Apparently, your reporter has a more difficult time with five-hour meetings, and perhaps democratic discussions, as he failed to follow the main thread of the HPC's arguments. The debate wasn't about an up-or-down vote on the La Bahia tear-down plan, as Metro Santa Cruz reports, because none of the commissioners favored total demolition (they are, after all, preservationists!). That was abundantly clear from the beginning. The main lengthier issue was what the HPC could do to best keep open the possibility of at least some preservation of the historic landmark.
While Barry Swenson Builder reverses itself on its already approved La Bahia project (a smaller version with some historical preservation), says it can't make a new hotel within Santa Cruz's planning and zoning laws, won't put up a few poles to show the neighborhood the actual-size height of the project, won't make agreements with unions that are common throughout the country, and, of course, says it can't build without knocking down the entire La Bahia historic landmark--after Swenson has essentially thrown all of Santa Cruz's community values aside for its bottom-line alone, after all that, the Santa Cruz HPC are the babies?
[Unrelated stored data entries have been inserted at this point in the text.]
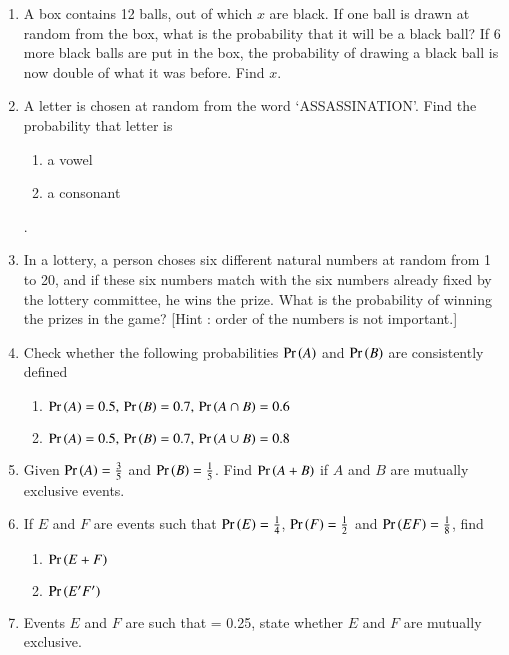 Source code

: \begin{enumerate}[label=\thesection.\arabic*,ref=\thesection.\theenumi]
\solution

\item A box contains 12 balls, out of which $x$ are black. If one ball is drawn at random from the box, what is the probability that it will be a black ball? If 6 more black balls are put in the box, the probability of drawing a black ball is now double of what it was before. Find $x$.\\
\solution

\item A letter is chosen at random from the word ‘ASSASSINATION’. Find the probability that letter is
\begin{enumerate}
  \item  a vowel 
   \item    a consonant 
\end{enumerate}.
\solution

\item In a lottery, a person choses six different natural numbers at random from 1 to 20, and if these six numbers match with the six numbers already fixed by the lottery committee, he wins  the prize. What is the probability of winning the prizes in the game? [Hint : order of the numbers is not important.]
	\\
\solution

%
\item Check whether the following probabilities $\Pr\left(A\right)$ and $\Pr\left(B\right)$ are consistently defined
\begin{enumerate}
\item $\Pr\left(A\right) = 0.5,\, \Pr\left(B\right) = 0.7,\, \Pr\left(A \cap B\right) = 0.6$
\item $\Pr\left(A\right) = 0.5,\, \Pr\left(B\right) = 0.7,\, \Pr\left(A \cup B\right) = 0.8$
\end{enumerate}
\solution

\item Given $\Pr\left(A\right)=\frac{3}{5}$ and $\Pr\left(B\right)=\frac{1}{5}$. Find $\Pr\left(A+B\right)$ if $A$ and $B$ are mutually exclusive events.\\
\solution

\item If $E$ and $F$ are events such that $\Pr\left(E\right)=\frac{1}{4}$, $\Pr\left(F\right)= \frac{1}{2}$ and $\Pr\left(EF\right) =\frac{1}{8}$, find
\begin{enumerate}
\item $\Pr\left(E + F\right)$
\item $\Pr\left(E^\prime F^\prime\right)$
\end{enumerate}
\solution

\item Events $E$ and $F$ are such that  = 0.25, state whether $E$ and $F$ are mutually exclusive.\\

\end{enumerate}
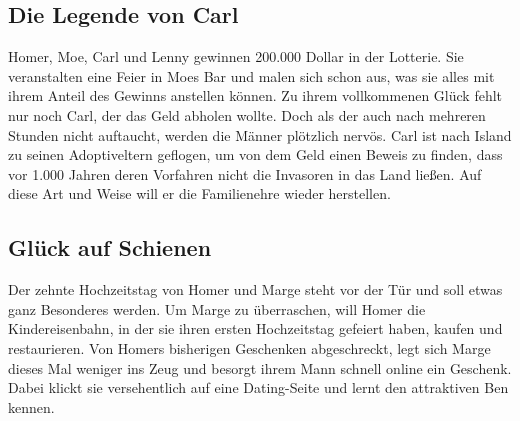 
\subsection{Die Legende von Carl}\label{RABF14}
Homer, Moe, Carl und Lenny gewinnen 200.000 Dollar in der Lotterie. Sie veranstalten eine Feier in Moes Bar und malen sich schon aus, was sie alles mit ihrem Anteil des Gewinns anstellen können. Zu ihrem vollkommenen Glück fehlt nur noch Carl, der das Geld abholen wollte. Doch als der auch nach mehreren Stunden nicht auftaucht, werden die Männer plötzlich nervös. Carl ist nach Island zu seinen Adoptiveltern geflogen, um von dem Geld einen Beweis zu finden, dass vor 1.000 Jahren deren Vorfahren nicht die Invasoren in das Land ließen. Auf diese Art und Weise will er die Familienehre wieder herstellen.


\subsection{Glück auf Schienen}
Der zehnte Hochzeitstag von Homer und Marge steht vor der Tür und soll etwas ganz Besonderes werden. Um Marge zu überraschen, will Homer die Kindereisenbahn, in der sie ihren ersten Hochzeitstag gefeiert haben, kaufen und restaurieren. Von Homers bisherigen Geschenken abgeschreckt, legt sich Marge dieses Mal weniger ins Zeug und besorgt ihrem Mann schnell online ein Geschenk. Dabei klickt sie versehentlich auf eine Dating-Seite und lernt den attraktiven Ben kennen.



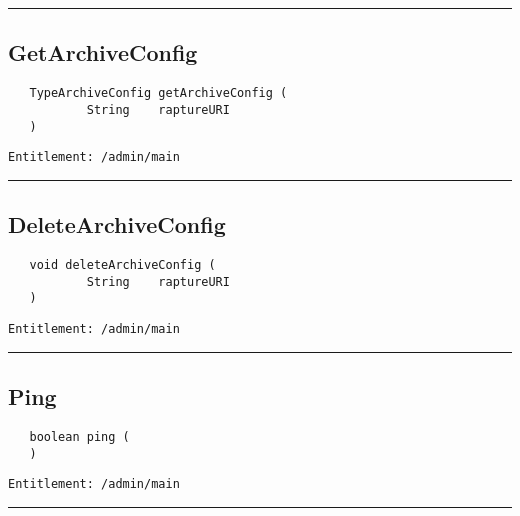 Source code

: \rule{12cm}{2pt}
\subsection{GetArchiveConfig}
\label{Api:GetArchiveConfig}
\begin{verbatim}
   TypeArchiveConfig getArchiveConfig (
           String    raptureURI
   )
\end{verbatim}
\begin{Verbatim}[fontsize=\small, formatcom=\color{Maroon}]
  Entitlement: /admin/main
\end{Verbatim}



\rule{12cm}{2pt}
\subsection{DeleteArchiveConfig}
\label{Api:DeleteArchiveConfig}
\begin{verbatim}
   void deleteArchiveConfig (
           String    raptureURI
   )
\end{verbatim}
\begin{Verbatim}[fontsize=\small, formatcom=\color{Maroon}]
  Entitlement: /admin/main
\end{Verbatim}



\rule{12cm}{2pt}
\subsection{Ping}
\label{Api:Ping}
\begin{verbatim}
   boolean ping (
   )
\end{verbatim}
\begin{Verbatim}[fontsize=\small, formatcom=\color{Maroon}]
  Entitlement: /admin/main
\end{Verbatim}



\rule{12cm}{2pt}
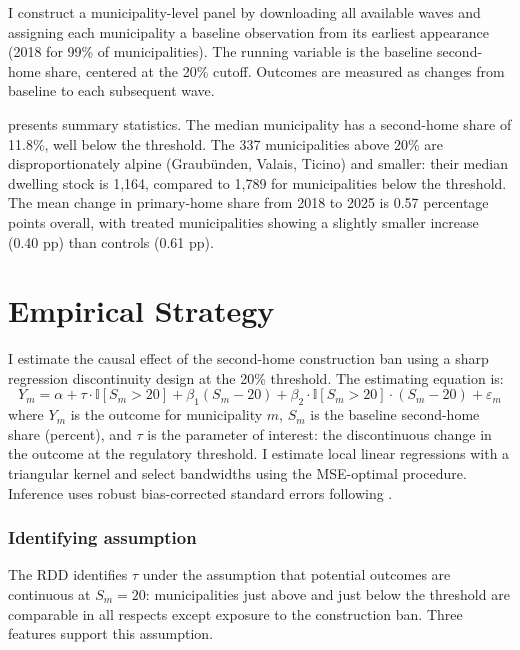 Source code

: \documentclass[12pt]{article}
\newcommand{\ind}{\mathbb{I}}
\begin{document}
I construct a municipality-level panel by downloading all available waves and assigning each municipality a baseline observation from its earliest appearance (2018 for 99\% of municipalities). The running variable is the baseline second-home share, centered at the 20\% cutoff. Outcomes are measured as changes from baseline to each subsequent wave.

 presents summary statistics. The median municipality has a second-home share of 11.8\%, well below the threshold. The 337 municipalities above 20\% are disproportionately alpine (Graubünden, Valais, Ticino) and smaller: their median dwelling stock is 1,164, compared to 1,789 for municipalities below the threshold. The mean change in primary-home share from 2018 to 2025 is 0.57 percentage points overall, with treated municipalities showing a slightly smaller increase (0.40 pp) than controls (0.61 pp).



\section{Empirical Strategy}

I estimate the causal effect of the second-home construction ban using a sharp regression discontinuity design at the 20\% threshold. The estimating equation is:
\begin{equation}
Y_m = \alpha + \tau \cdot \ind[S_m > 20] + \beta_1 (S_m - 20) + \beta_2 \cdot \ind[S_m > 20] \cdot (S_m - 20) + \varepsilon_m
\label{eq:rdd}
\end{equation}
where $Y_m$ is the outcome for municipality $m$, $S_m$ is the baseline second-home share (percent), and $\tau$ is the parameter of interest: the discontinuous change in the outcome at the regulatory threshold. I estimate local linear regressions with a triangular kernel and select bandwidths using the \citet{cattaneo2020practical} MSE-optimal procedure. Inference uses robust bias-corrected standard errors following \citet{cattaneo2020practical}.

\subsubsection*{Identifying assumption} The RDD identifies $\tau$ under the assumption that potential outcomes are continuous at $S_m = 20$: municipalities just above and just below the threshold are comparable in all respects except exposure to the construction ban. Three features support this assumption.
\end{document}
I trust this was merely one of your rare "childlike moments of ego-flexing,"and you will return to your higher journalistic standards soon.
UNITEHERE! Local 483
Give Davis A Raise
THANK YOU so much for featuring Paul Davis' recent article ("The Multivaried Vegan,"Feature, Aug. 13). He is such an insightful writer who brings up some very important points in the discussion of violence, activism and media. Excellent.
And the Real Culprit Is ...
LAWRENCE LESSIG makes a solid case of pointing out the corrupting influence of big money on Congress ("Independence 2.0,"Cover Story, Aug. 13). I couldn't agree with him more on that subject, but unfortunately, Mr. Lessig ignores the real elephant (no pun intended) in the room.
Since 1913, our monetary system has been controlled by the Federal Reserve. Not many people know this, but the Federal Reserve is not a government agency. It is a corporation, whose shares are owned by its member banks. It works in partnership with the government holding it in a relationship of dependency. The Fed has never been audited. It holds its meetings in secret and its decisions determine how much money we make and whether or not we will be employed. The Fed enjoys the privilege of printing our money out of nothing and exchanging it for government treasury notes and loan contracts in the marketplace. The Fed provides the mechanism that enables our politicians to borrow endlessly and then uses the tax system for collecting on the debt service. It's the reason why we were able to go to war in the Middle East without raising taxes, while the balance of the debt, no doubt, gets passed on to future generations.
According to Benjamin Franklin, the desire to wrest control of our currency away from Europe's banking establishment and the British Crown was the prime cause of the American Revolution. Thomas Jefferson and James Madison, authors of the Declaration of Independence and the Constitution, opposed central banking because of its corrupting influence. Andrew Jackson and Martin Van Buren also opposed the idea.
Perhaps the most patriotic thing we Americans can do for our country would be to abolish the Federal Reserve System and ratify an Constitutional Amendment expressly prohibiting the government from establishing another central bank. Jefferson said it was the people to whom control of the money properly belonged, not corporations. If and when this happens, only then can we realize the independence our Founding Fathers fought for and intended for future generations of Americans.